• WORK ORDER:
Transcribe the entries below exactly from their first line through the line containing "personal mathematical training", and let no picture into the copy.
Start of Block
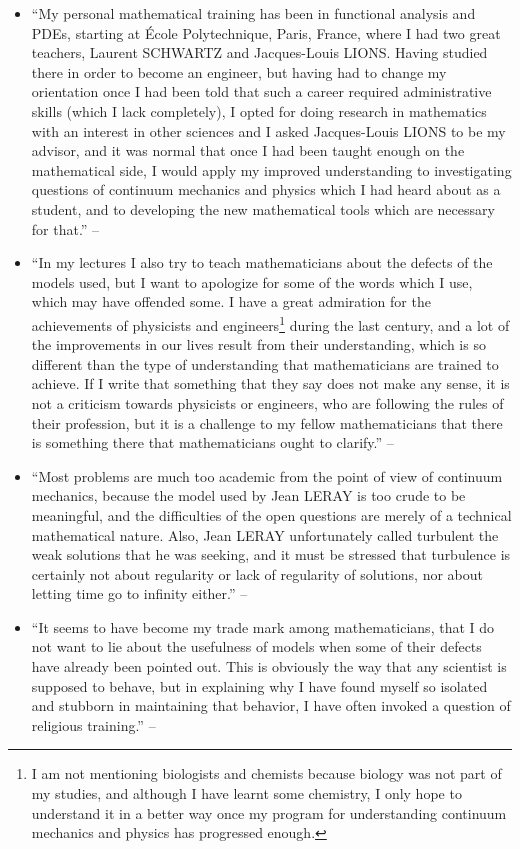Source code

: \documentclass[oneside]{book}
\numberwithin{equation}{section}
\begin{document}
\begin{enumerate}
\begin{itemize}
		\item ``My personal mathematical training has been in functional analysis and PDEs, starting at \'Ecole Polytechnique, Paris, France, where I had two great teachers, Laurent SCHWARTZ and Jacques-Louis LIONS. Having studied there in order to become an engineer, but having had to change my orientation once I had been told that such a career required administrative skills (which I lack completely), I opted for doing research in mathematics with an interest in other sciences and I asked Jacques-Louis LIONS to be my advisor, and it was normal that once I had been taught enough on the mathematical side, I would apply my improved understanding to investigating questions of continuum mechanics and physics which I had heard about as a student, and to developing the new mathematical tools which are necessary for that.'' -- \cite[Preface, p. xiii]{Tartar2006}
		\item ``In my lectures I also try to teach mathematicians about the defects of the models used, but I want to apologize for some of the words which I use, which may have offended some. I have a great admiration for the achievements of physicists and engineers\footnote{I am not mentioning biologists and chemists because biology was not part of my studies, and although I have learnt some chemistry, I only hope to understand it in a better way once my program for understanding continuum mechanics and physics has progressed enough.} during the last century, and a lot of the improvements in our lives result from their understanding, which is so different than the type of understanding that mathematicians are trained to achieve. If I write that something that they say does not make any sense, it is not a criticism towards physicists or engineers, who are following the rules of their profession, but it is a challenge to my fellow mathematicians that there is something there that mathematicians ought to clarify.'' -- \cite[Preface, p. xiii]{Tartar2006}
		\item ``Most problems are much too academic from the point of view of continuum mechanics, because the model used by Jean LERAY is too crude to be meaningful, and the difficulties of the open questions are merely of a technical mathematical nature. Also, Jean LERAY unfortunately called turbulent the weak solutions that he was seeking, and it must be stressed that turbulence is certainly not about regularity or lack of regularity of solutions, nor about letting time go to infinity either.'' -- \cite[Introduction, p. xv]{Tartar2006}
		\item ``It seems to have become my trade mark among mathematicians, that I do not want to lie about the usefulness of models when some of their defects have already been pointed out. This is obviously the way that any scientist is supposed to behave, but in explaining why I have found myself so isolated and stubborn in maintaining that behavior, I have often invoked a question of religious training.'' -- \cite[Introduction, p. xvi]{Tartar2006}

\end{itemize}
\end{enumerate}
\end{document}
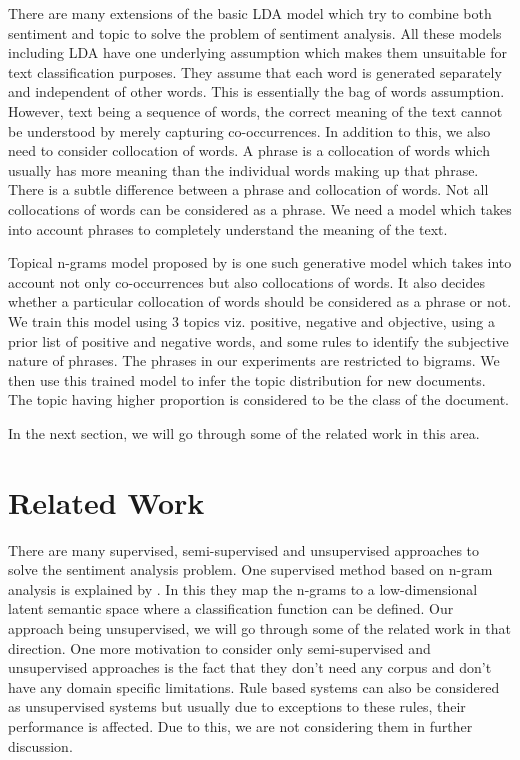 There are many extensions of the basic LDA model which try to combine both sentiment and topic to solve the problem of sentiment analysis. All these models 
including LDA have one underlying assumption which makes them unsuitable for text classification purposes. They assume that each word is generated separately 
and independent of other words. This is essentially the bag of words assumption. However, text being a sequence of words, the correct meaning of the text cannot 
be understood by merely capturing co-occurrences. In addition to this, we also need to consider collocation of words. A phrase is a collocation of words which 
usually has more meaning than the individual words making up that phrase. There is a subtle difference between a phrase and collocation of words. Not all collocations
of words can be considered as a phrase. We need a model which takes into account phrases to completely understand the meaning of the text.

Topical n-grams model proposed by \citep*{wang2007topical} is one such generative model which takes into account not only co-occurrences but also collocations of 
words. It also decides whether a particular collocation of words should be considered as a phrase or not. We train this model using 3 topics viz. positive, negative
and objective, using a prior list of positive and negative words, and some rules to identify the subjective nature of phrases. The phrases in our experiments are 
restricted to bigrams. We then use this trained model to infer the topic distribution for new documents. The topic having higher proportion is considered to be the 
class of the document.

In the next section, we will go through some of the related work in this area.

\section{Related Work}

There are many supervised, semi-supervised and unsupervised approaches to solve the sentiment analysis problem. One supervised method based on n-gram analysis is 
explained by \citep*{bespalov2011sentiment}. In this they map the n-grams to a low-dimensional latent semantic space where a classification function can be defined.
Our approach being unsupervised, we will go through some of the related work in that direction. One more motivation to consider only semi-supervised and unsupervised
approaches is the fact that they don't need any corpus and don't have any domain specific limitations. Rule based systems can also be considered as unsupervised 
systems but usually due to exceptions to these rules, their performance is affected. Due to this, we are not considering them in further discussion.


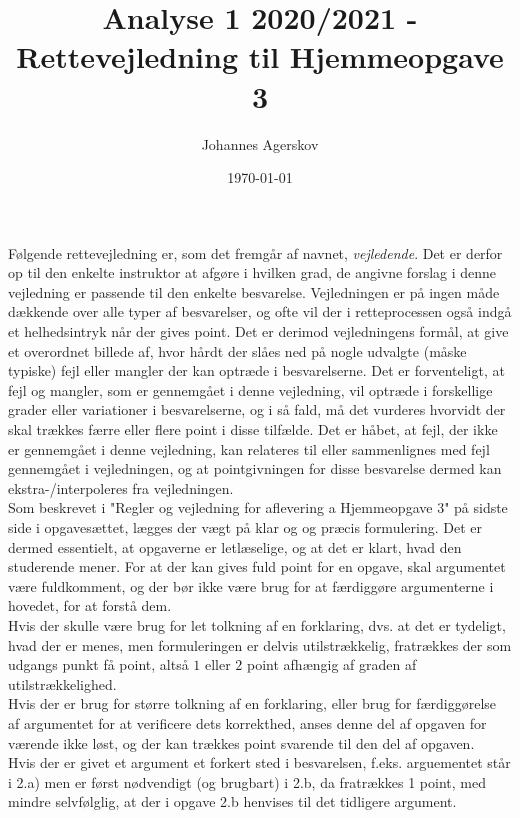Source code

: \documentclass{article}
\title{Analyse 1 2020/2021 - Rettevejledning til Hjemmeopgave 3}
\author{Johannes Agerskov}
\date{\today}
\begin{document}
	
	\maketitle
Følgende rettevejledning er, som det fremgår af navnet, \emph{vejledende}. Det er derfor op til den enkelte instruktor at afgøre i hvilken grad, de angivne forslag i denne vejledning er passende til den enkelte besvarelse. Vejledningen er på ingen måde dækkende over alle typer af besvarelser, og ofte vil der i retteprocessen også indgå et helhedsintryk når der gives point. Det er derimod vejledningens formål, at give et overordnet billede af, hvor hårdt der slåes ned på nogle udvalgte (måske typiske) fejl eller mangler der kan optræde i besvarelserne. Det er forventeligt, at fejl og mangler, som er gennemgået i denne vejledning, vil optræde i forskellige grader eller variationer i besvarelserne, og i så fald, må det vurderes hvorvidt der skal trækkes færre eller flere point i disse tilfælde. Det er håbet, at fejl, der ikke er gennemgået i denne vejledning, kan relateres til eller sammenlignes med fejl gennemgået i vejledningen, og at pointgivningen for disse besvarelse dermed kan ekstra-/interpoleres fra vejledningen.
\vspace*{0.5cm}\\
Som beskrevet i "Regler og vejledning for aflevering a Hjemmeopgave 3" på sidste side i opgavesættet, lægges der vægt på klar og og præcis formulering. Det er dermed essentielt, at opgaverne er letlæselige, og at det er klart, hvad den studerende mener. For at der kan gives fuld point for en opgave, skal argumentet være fuldkomment, og der bør ikke være brug for at færdiggøre argumenterne i hovedet, for at forstå dem.
\vspace*{0.2cm}
\\
Hvis der skulle være brug for let tolkning af en forklaring, dvs. at det er tydeligt, hvad der er menes, men formuleringen er delvis utilstrækkelig, fratrækkes der som udgangs punkt få point, altså $ 1 $ eller $ 2 $ point afhængig af graden af utilstrækkelighed.
\vspace*{0.2cm}\\
Hvis der er brug for større tolkning af en forklaring, eller brug for færdiggørelse af argumentet for at verificere dets korrekthed, anses denne del af opgaven for værende ikke løst, og der kan trækkes point svarende til den del af opgaven.
\vspace*{0.2cm}\\
Hvis der er givet et argument et forkert sted i besvarelsen, f.eks. arguementet står i 2.a) men er først nødvendigt (og brugbart) i 2.b, da fratrækkes 1 point, med mindre selvfølglig, at der i opgave 2.b henvises til det tidligere argument.
\end{document}

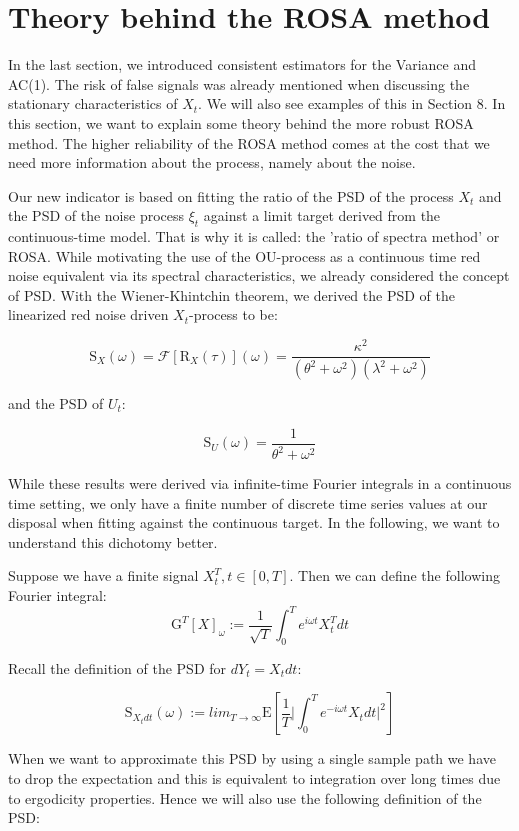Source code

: \documentclass[%
thesis=student,%
coverpage=false,%
titlepage=false,%
headmarks=true, %
english,%
font=libertine, %
math=newpxtx, %
BCOR=5mm,%
coverBCOR=11mm%
]{tumbook}
\begin{document}
\chapter{Theory behind the ROSA method}

In the last section, we introduced consistent estimators for the Variance and AC(1). The risk of false signals was already mentioned when discussing the stationary characteristics of $X_{t}$. We will also see examples of this in Section 8. In this section, we want to explain some theory behind the more robust ROSA method. The higher reliability of the ROSA method comes at the cost that we need more information about the process, namely about the noise. 

Our new indicator is based on fitting the ratio of the PSD of the process $X_{t}$ and the PSD of the noise process $\xi_{t}$ against a limit target derived from the continuous-time model. That is why it is called: the 'ratio of spectra method' or ROSA. While motivating the use of the OU-process as a continuous time red noise equivalent via its spectral characteristics, we already considered the concept of PSD. With the Wiener-Khintchin theorem, we derived the PSD of the linearized red noise driven $X_{t}$-process to be:

\[
\mathrm{S}_{X}(\omega) = \mathcal{F}[\mathrm{R}_{X}(\tau)](\omega) = \frac{\kappa^{2}}{(\theta^{2} + \omega^{2})(\lambda^{2} + \omega^{2})}
\]

and the PSD of $U_{t}$:

\[
\mathrm{S}_{U}(\omega) = \frac{1}{\theta^2 + \omega^2}
\]

While these results were derived via infinite-time Fourier integrals in a continuous time setting, we only have a finite number of discrete time series values at our disposal when fitting against the continuous target. In the following, we want to understand this dichotomy better.

Suppose we have a finite signal $X_{t}^{T}, t \in [0,T]$. Then we can define the following Fourier integral: 
\[
    \mathrm{G}^{T}[X]_{\omega} := \frac{1}{\sqrt{T}}\int_{0}^{T}e^{i \omega t}X_{t}^{T}dt
\]

Recall the definition of the PSD for $dY_{t} = X_{t}dt$:

\[
\mathrm{S}_{X_{t}dt}(\omega) := lim_{T\rightarrow\infty}\mathrm{E}[\frac{1}{T}\lvert\int_{0}^{T}e^{-i\omega t}X_{t}dt \rvert^{2}]
\]

When we want to approximate this PSD by using a single sample path we have to drop the expectation and this is equivalent to integration over long times due to ergodicity properties. Hence we will also use the following definition of the PSD:
\end{document}
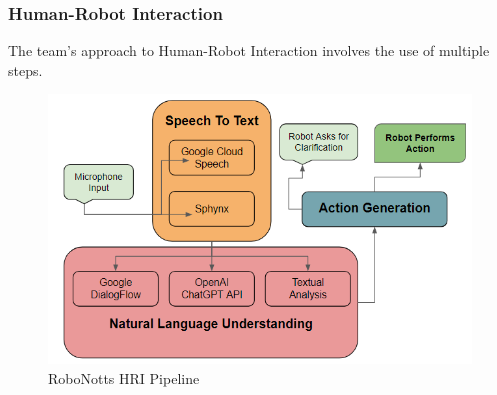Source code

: \subsubsection{Human-Robot Interaction} 

The team's approach to Human-Robot Interaction involves the use of multiple steps.

\begin{figure}
    \centering
    \includegraphics[scale=0.40]{HRI.png}
    \caption{RoboNotts HRI Pipeline} \label{fig.1}
\end{figure}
End of Block
• RESPONSE TO THE EXERCISE:
Source code

: \documentclass[oneside]{book}
\numberwithin{equation}{section}
\begin{document}
\begin{enumerate}
\begin{itemize}
		\item ``My personal mathematical training has been in functional analysis and PDEs, starting at \'Ecole Polytechnique, Paris, France, where I had two great teachers, Laurent SCHWARTZ and Jacques-Louis LIONS. Having studied there in order to become an engineer, but having had to change my orientation once I had been told that such a career required administrative skills (which I lack completely), I opted for doing research in mathematics with an interest in other sciences and I asked Jacques-Louis LIONS to be my advisor, and it was normal that once I had been taught enough on the mathematical side, I would apply my improved understanding to investigating questions of continuum mechanics and physics which I had heard about as a student, and to developing the new mathematical tools which are necessary for that.'' -- \cite[Preface, p. xiii]{Tartar2006}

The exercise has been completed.